Pétrole vs. Actions: quid de l’inflation?

La Chine est un pays qui exporte davantage qu’il n’importe: même si la Chine connait un report de sa croissance du premier trimestre vers le second trimestre, il reste invraisemblable que cela conduise à une récession mondiale. La conjoncture mondiale pourrait d’ailleurs profiter, dans une certaine mesure, de la baisse récente du pétrole. Le risque numéro 1 selon nous à ce stade, c’est celui de l’inflation. Les derniers chiffres d’inflation aux Etats-Unis montrent une croissance des prix supérieure aux attentes, tiré notamment par l’inflation des couts médicaux. L’indice des prix à la consommation aux Etats-Unis s’est ainsi élevé de 2.5% sur un an, entrainé par le coût des services médicaux, du pétrole et de l’immobilier. Le goulet d’étranglement que constitue la Chine pour la division mondiale du travail pourrait conduire, avec la raréfaction de ses produits, à une remontée du risque inflation. C’est déjà le cas dans nos «nowcasters» où un point bas a été atteint en novembre 2019. Depuis lors, notre mesure du risque inflation est passée de «très faible» à «neutre», soit une progression de deux niveaux sur une échelle ayant pour maximum «très élevé». Il s’agit essentiellement de l’impact retardé de (1) la hausse des prix du pétrole au cours de la seconde partie de 2019 et (2) de la croissance du taux d’utilisation des capacités productives globale. Comme dans le cas du risque récession, il est impossible à ce stade de mesurer l’impact de la quarantaine en Chine sur l’inflation des pays développés. Cependant, la bonne tenue de la conjoncture mondiale laisse imaginer que le consommateur absorbera une partie des hausses des coûts de production: le «Fed put» résistera-t-il au choc?

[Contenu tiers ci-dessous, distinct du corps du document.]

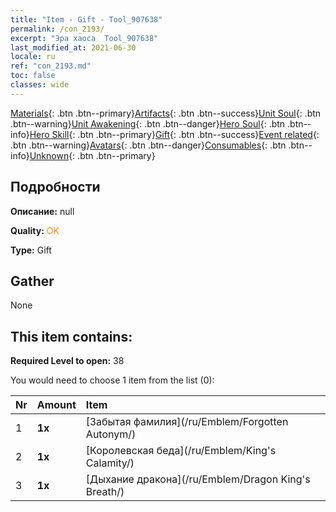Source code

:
 ```yaml
---
title: "Item - Gift - Tool_907638"
permalink: /con_2193/
excerpt: "Эра хаоса  Tool_907638"
last_modified_at: 2021-06-30
locale: ru
ref: "con_2193.md"
toc: false
classes: wide
---
```

 [Materials](/ItemsRU/){: .btn .btn--primary}[Artifacts](/ItemsRU/Artifacts/){: .btn .btn--success}[Unit Soul](/ItemsRU/UnitSoul/){: .btn .btn--warning}[Unit Awakening](/ItemsRU/UnitAwakening/){: .btn .btn--danger}[Hero Soul](/ItemsRU/HeroSoul/){: .btn .btn--info}[Hero Skill](/ItemsRU/HeroSkill/){: .btn .btn--primary}[Gift](/ItemsRU/Gift/){: .btn .btn--success}[Event related](/ItemsRU/Events/){: .btn .btn--warning}[Avatars](/ItemsRU/Avatars/){: .btn .btn--danger}[Consumables](/ItemsRU/Consumables/){: .btn .btn--info}[Unknown](/ItemsRU/Unknown/){: .btn .btn--primary}

## Подробности
 **Описание:** null

 **Quality:** <span style="color: #FF8C00">OK</span>

 **Type:** Gift

## Gather

  None

## This item contains:

 **Required Level to open:** 38

 You would need to choose 1 item from the list (0):

  | Nr | Amount |     Item    |
  |:---|:-------|:------------|
  | 1 |  **1x** | [Забытая фамилия](/ru/Emblem/Forgotten Autonym/) |  | 
  | 2 |  **1x** | [Королевская беда](/ru/Emblem/King's Calamity/) |  | 
  | 3 |  **1x** | [Дыхание дракона](/ru/Emblem/Dragon King's Breath/) |  | 
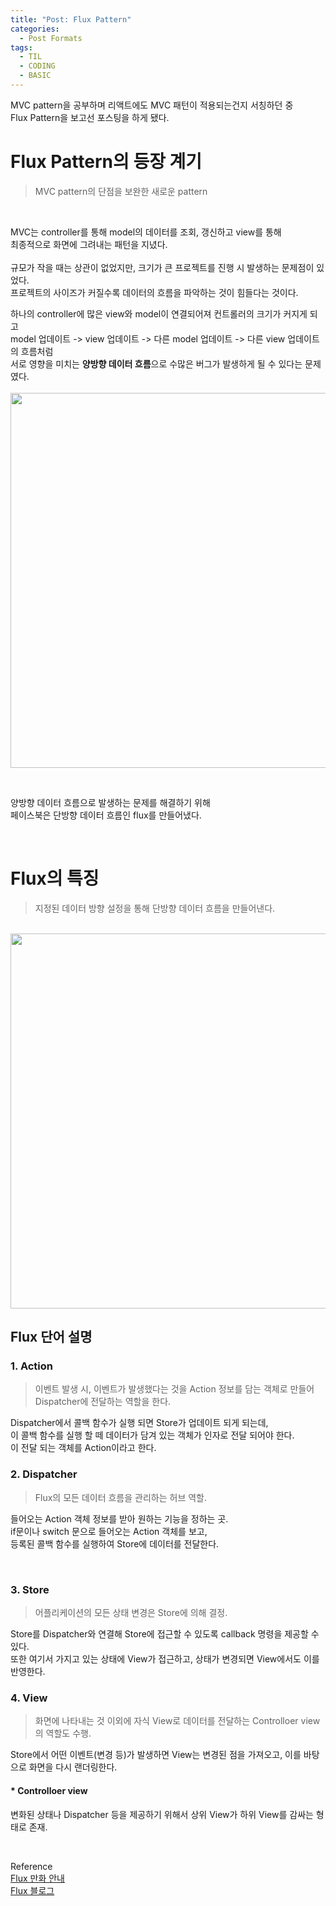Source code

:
 ```yaml
---
title: "Post: Flux Pattern"
categories:
  - Post Formats
tags:
  - TIL
  - CODING
  - BASIC
---
```


MVC pattern을 공부하며 리액트에도 MVC 패턴이 적용되는건지 서칭하던 중<br>
Flux Pattern을 보고선 포스팅을 하게 됐다.

# Flux Pattern의 등장 계기

> MVC pattern의 단점을 보완한 새로운 pattern

<br>

MVC는 controller를 통해 model의 데이터를 조회, 갱신하고 view를 통해<br>
최종적으로 화면에 그려내는 패턴을 지녔다.<br>
<br>
규모가 작을 때는 상관이 없었지만, 크기가 큰 프로젝트를 진행 시 발생하는 문제점이 있었다.<br>
프로젝트의 사이즈가 커질수록 데이터의 흐름을 파악하는 것이 힘들다는 것이다.<br>

하나의 controller에 많은 view와 model이 연결되어져 컨트롤러의 크기가 커지게 되고<br>
model 업데이트 -> view 업데이트 -> 다른 model 업데이트 -> 다른 view 업데이트의 흐름처럼<br>
서로 영향을 미치는 <strong>양방향 데이터 흐름</strong>으로 수많은 버그가 발생하게 될 수 있다는 문제였다.<br>
<br>
<img src='https://img1.daumcdn.net/thumb/R1280x0/?scode=mtistory2&fname=https%3A%2F%2Fblog.kakaocdn.net%2Fdn%2FALrHe%2FbtqBTMSuHfN%2FZlW9i9ET34e90APgCRChk1%2Fimg.png' width='600px'/>

<br>

양방향 데이터 흐름으로 발생하는 문제를 해결하기 위해<br>
페이스북은 단방향 데이터 흐름인 flux를 만들어냈다.<br>

<br>

# Flux의 특징
> 지정된 데이터 방향 설정을 통해 단방향 데이터 흐름을 만들어낸다.

<br>

<img src='https://miro.medium.com/max/1400/0*1IFslbZI-7Id2rOE.png' width='600px'/>

<br>

## Flux 단어 설명

### 1. Action
> 이벤트 발생 시, 이벤트가 발생했다는 것을 Action 정보를 담는 객체로 만들어 Dispatcher에 전달하는 역할을 한다.

Dispatcher에서 콜백 함수가 실행 되면 Store가 업데이트 되게 되는데,<br>
이 콜백 함수를 실행 할 떼 데이터가 담겨 있는 객체가 인자로 전달 되어야 한다.<br>
이 전달 되는 객체를 Action이라고 한다.
<br>

### 2. Dispatcher
> Flux의 모든 데이터 흐름을 관리하는 허브 역할.

들어오는 Action 객체 정보를 받아 원하는 기능을 정하는 곳.<br>
if문이나 switch 문으로 들어오는 Action 객체를 보고,<br>
등록된 콜백 함수를 실행하여 Store에 데이터를 전달한다.<br>

<br>

### 3. Store
> 어플리케이션의 모든 상태 변경은 Store에 의해 결정.

Store를 Dispatcher와 연결해 Store에 접근할 수 있도록 callback 명령을 제공할 수 있다.<br>
또한 여기서 가지고 있는 상태에 View가 접근하고, 상태가 변경되면 View에서도 이를 반영한다.<br>


### 4. View
> 화면에 나타내는 것 이외에 자식 View로 데이터를 전달하는 Controlloer view의 역할도 수행.

Store에서 어떤 이벤트(변경 등)가 발생하면 View는 변경된 점을 가져오고, 이를 바탕으로 화면을 다시 랜더링한다.

#### * Controlloer view
변화된 상태나 Dispatcher 등을 제공하기 위해서 상위 View가 하위 View를 감싸는 형태로 존재.

<br>

Reference<br>
[Flux 만화 안내](https://bestalign.github.io/translation/cartoon-guide-to-flux/)<br>
[Flux 블로그](https://beomy.tistory.com/44)<br>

Notre processus d’investissement offre quelques éléments pouvant nous guider. Notre panier «inflation», à l’image du panier «récession» et «stress de marché» précédemment mentionnés, offre une couverture intéressante contre le risque inflation. Sans surprise, les matières premières qui le composent pourraient bien profiter d’une situation alliant stabilisation économique et inflation par les coûts venant de Chine. D’un autre côté, si c’est le «Fed put» qui domine dans le cas où le choc se prolonge, ce seront les actions et les obligations qui en profiteront comme ça a été le cas l’an passé, mais dans une moindre mesure. La volatilité devrait elle aussi rester attractive: les banques centrales visent sciemment à lisser cette volatilité et son carry nous semble toujours attractif. Ce sont à ce jour nos trois principales surpondérations:surpondéré inflation au travers des matières premières énergétiques et surpondéré Fed put avec les actions développées et une position short volatilité. Nous continuons cependant d’anticiper un sentiment volatil, dans un climat où la plupart des valorisations restent élevées.

 

Changements hebdomadaires
  • Notre World Growth Nowcaster a légèrement diminué au cours de la semaine, l'Amérique du Nord connaissant une dégradation marginale.

  • Notre World Inflation Nowcaster est resté stable cette semaine, indiquant un risque d'inflation neutre.

  • Notre Market Stress Nowcaster a reculé à mesure que la liquidité du marché s'améliorait: le risque de stress du marché est faible.